### Exercise goal
Wherever a line in the material contains the word "layout", copy that line.

### Given records

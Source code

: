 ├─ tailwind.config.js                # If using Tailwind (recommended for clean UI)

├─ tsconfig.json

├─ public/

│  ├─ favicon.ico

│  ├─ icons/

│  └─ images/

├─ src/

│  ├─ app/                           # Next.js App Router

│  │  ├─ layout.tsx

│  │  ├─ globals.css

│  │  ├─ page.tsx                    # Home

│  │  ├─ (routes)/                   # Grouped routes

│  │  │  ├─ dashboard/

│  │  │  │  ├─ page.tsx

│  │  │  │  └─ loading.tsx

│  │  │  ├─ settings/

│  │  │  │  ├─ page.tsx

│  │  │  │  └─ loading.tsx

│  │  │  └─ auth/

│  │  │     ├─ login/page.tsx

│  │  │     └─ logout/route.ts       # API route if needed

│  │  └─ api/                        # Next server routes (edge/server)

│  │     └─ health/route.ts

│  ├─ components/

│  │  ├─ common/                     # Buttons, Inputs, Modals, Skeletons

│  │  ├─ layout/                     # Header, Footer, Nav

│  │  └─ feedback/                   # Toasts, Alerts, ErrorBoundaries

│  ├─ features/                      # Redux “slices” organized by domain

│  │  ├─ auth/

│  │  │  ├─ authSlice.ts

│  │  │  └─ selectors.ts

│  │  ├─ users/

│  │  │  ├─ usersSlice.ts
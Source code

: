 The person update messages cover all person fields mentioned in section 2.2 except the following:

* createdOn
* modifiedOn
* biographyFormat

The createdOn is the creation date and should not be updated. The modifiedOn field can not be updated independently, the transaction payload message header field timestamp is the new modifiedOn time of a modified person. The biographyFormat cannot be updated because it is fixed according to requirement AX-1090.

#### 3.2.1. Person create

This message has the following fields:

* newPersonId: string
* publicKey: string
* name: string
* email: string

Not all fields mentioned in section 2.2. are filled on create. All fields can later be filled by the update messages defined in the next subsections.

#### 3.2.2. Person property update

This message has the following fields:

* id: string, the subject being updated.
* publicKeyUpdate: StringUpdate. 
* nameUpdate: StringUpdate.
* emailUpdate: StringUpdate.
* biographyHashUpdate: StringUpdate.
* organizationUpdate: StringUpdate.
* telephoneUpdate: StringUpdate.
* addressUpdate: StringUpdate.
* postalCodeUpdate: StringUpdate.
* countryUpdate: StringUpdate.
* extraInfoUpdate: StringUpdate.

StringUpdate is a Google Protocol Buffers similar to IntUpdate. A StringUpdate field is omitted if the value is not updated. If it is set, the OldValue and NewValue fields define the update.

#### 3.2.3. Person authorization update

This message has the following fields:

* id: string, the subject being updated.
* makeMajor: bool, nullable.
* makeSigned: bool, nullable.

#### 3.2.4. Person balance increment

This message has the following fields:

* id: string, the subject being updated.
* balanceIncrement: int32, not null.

### Expected answer
│  │  ├─ layout.tsx
│  │  ├─ layout/                     # Header, Footer, Nav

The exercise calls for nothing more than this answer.